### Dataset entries
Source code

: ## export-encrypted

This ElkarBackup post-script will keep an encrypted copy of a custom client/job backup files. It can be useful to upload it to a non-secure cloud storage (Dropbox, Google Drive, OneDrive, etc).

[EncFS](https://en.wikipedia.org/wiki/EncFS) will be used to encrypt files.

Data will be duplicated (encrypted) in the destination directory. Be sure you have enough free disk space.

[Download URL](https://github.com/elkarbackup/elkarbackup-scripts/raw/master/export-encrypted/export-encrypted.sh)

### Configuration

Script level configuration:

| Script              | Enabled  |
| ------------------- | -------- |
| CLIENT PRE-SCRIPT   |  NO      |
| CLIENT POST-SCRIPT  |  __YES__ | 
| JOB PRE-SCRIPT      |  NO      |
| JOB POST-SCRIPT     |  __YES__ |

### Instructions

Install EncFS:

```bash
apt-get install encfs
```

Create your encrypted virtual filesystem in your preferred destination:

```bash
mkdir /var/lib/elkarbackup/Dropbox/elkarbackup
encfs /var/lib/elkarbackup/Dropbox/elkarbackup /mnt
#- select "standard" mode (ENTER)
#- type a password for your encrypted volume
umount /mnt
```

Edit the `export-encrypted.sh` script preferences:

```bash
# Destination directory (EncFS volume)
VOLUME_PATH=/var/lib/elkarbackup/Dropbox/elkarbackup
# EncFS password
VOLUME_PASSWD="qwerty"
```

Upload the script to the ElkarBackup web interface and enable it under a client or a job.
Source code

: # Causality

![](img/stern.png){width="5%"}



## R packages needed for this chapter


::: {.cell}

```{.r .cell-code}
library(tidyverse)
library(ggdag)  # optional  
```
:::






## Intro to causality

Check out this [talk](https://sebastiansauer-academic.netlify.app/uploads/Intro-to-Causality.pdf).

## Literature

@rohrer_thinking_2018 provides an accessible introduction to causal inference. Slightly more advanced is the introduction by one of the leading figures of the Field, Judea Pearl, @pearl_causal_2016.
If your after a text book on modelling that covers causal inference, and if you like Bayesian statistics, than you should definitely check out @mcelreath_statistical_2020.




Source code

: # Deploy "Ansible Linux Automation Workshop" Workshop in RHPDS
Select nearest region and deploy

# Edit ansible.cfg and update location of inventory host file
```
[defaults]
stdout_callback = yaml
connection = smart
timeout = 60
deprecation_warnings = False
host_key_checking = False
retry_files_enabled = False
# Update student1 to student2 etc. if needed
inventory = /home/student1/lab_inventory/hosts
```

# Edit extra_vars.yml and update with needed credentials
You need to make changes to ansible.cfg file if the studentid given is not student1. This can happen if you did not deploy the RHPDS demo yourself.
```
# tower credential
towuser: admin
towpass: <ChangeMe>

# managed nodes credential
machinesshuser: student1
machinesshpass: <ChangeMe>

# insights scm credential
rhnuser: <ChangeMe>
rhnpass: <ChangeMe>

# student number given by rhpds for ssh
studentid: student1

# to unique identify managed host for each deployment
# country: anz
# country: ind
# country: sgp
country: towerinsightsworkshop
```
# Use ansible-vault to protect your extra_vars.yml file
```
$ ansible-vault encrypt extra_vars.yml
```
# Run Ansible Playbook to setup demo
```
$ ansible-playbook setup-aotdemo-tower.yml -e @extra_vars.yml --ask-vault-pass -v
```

### The task
Scan the records above and report how many lines include the word "ChangeMe", without any other text.

### Result of this exercise
4